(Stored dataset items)
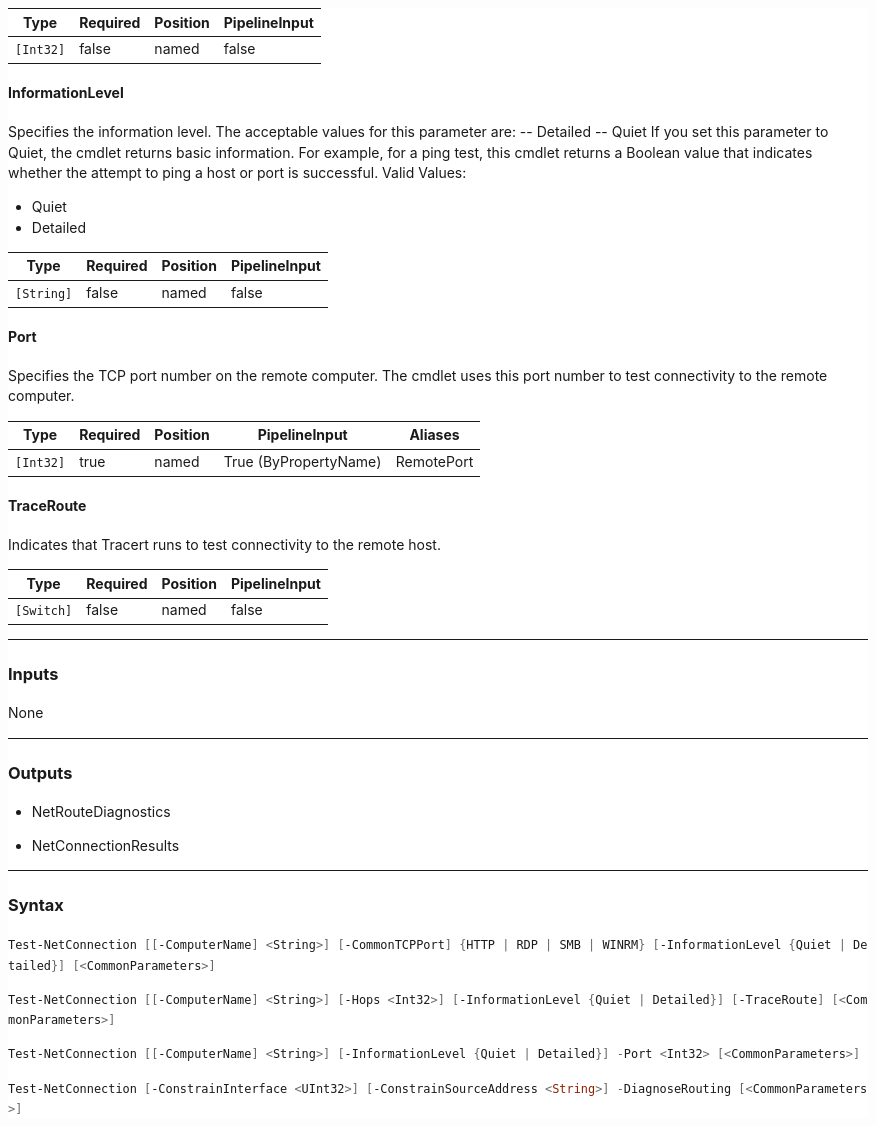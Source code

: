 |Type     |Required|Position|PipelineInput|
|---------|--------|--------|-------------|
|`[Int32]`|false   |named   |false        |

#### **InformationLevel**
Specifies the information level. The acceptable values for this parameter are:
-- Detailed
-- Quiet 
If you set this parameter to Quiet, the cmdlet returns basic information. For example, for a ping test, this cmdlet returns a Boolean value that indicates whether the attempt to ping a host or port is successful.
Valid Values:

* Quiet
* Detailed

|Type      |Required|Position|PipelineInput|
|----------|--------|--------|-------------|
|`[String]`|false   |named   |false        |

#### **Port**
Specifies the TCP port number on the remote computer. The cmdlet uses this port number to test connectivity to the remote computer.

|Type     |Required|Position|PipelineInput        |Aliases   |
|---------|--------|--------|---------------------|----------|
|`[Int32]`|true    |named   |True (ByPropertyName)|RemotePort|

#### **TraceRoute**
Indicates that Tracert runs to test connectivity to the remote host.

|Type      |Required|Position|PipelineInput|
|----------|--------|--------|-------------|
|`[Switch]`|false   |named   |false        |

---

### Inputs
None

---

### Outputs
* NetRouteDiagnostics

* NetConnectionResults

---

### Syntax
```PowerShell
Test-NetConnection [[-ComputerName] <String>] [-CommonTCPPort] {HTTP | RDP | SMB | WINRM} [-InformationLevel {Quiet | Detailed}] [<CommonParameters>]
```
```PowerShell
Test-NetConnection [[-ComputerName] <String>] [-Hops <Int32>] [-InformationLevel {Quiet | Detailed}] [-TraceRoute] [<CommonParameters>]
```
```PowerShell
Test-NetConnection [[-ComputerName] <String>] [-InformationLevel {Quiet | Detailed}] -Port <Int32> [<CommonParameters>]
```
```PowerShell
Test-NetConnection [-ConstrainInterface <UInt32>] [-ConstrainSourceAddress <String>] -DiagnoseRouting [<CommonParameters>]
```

---

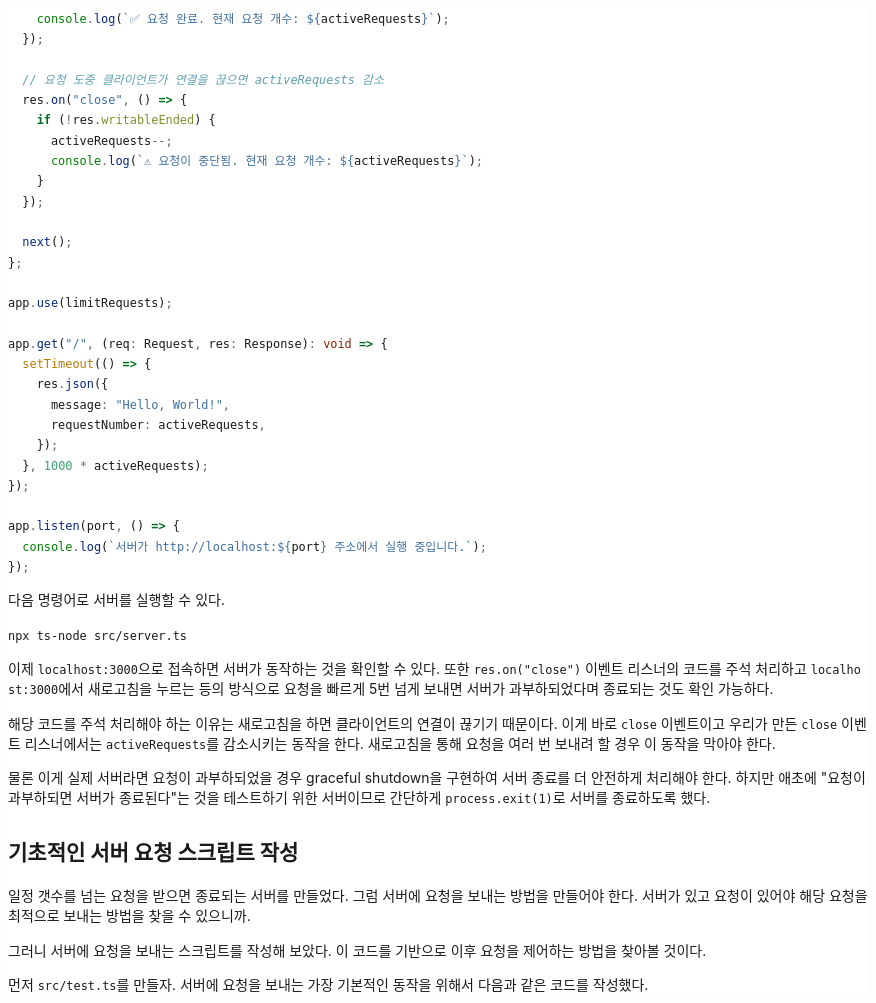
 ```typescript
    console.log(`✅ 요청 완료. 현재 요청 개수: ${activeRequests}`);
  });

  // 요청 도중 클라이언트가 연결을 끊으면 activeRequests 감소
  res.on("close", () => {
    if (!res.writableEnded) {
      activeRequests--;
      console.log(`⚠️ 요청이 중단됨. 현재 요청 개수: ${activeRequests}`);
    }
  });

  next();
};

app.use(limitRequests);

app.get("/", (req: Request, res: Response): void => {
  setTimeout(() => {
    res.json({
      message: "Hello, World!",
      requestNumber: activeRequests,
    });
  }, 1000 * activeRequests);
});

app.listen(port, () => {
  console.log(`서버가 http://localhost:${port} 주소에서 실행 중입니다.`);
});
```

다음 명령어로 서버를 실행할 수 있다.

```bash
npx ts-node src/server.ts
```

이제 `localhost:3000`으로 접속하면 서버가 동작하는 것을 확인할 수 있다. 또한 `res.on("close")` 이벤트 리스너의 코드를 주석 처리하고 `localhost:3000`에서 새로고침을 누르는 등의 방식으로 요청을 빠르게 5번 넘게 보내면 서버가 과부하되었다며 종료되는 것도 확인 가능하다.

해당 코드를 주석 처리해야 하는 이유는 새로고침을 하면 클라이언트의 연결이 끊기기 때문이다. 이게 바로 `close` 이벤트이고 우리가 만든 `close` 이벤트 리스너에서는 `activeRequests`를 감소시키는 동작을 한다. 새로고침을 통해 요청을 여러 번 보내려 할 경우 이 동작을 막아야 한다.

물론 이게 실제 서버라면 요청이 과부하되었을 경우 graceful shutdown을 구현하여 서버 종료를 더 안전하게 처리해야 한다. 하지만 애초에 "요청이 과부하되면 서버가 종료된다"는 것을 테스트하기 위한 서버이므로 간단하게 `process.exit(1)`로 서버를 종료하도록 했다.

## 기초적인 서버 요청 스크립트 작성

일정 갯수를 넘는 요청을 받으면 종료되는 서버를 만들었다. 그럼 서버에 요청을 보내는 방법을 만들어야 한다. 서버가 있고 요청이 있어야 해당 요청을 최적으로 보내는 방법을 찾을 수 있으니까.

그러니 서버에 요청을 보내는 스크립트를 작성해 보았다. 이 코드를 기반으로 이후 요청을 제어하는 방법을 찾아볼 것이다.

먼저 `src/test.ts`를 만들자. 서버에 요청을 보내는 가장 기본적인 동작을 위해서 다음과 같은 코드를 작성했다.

[YOUR TASK]
Scan the entries for the string "Position" and report only how many lines contain it.

[FINAL ANSWER]
4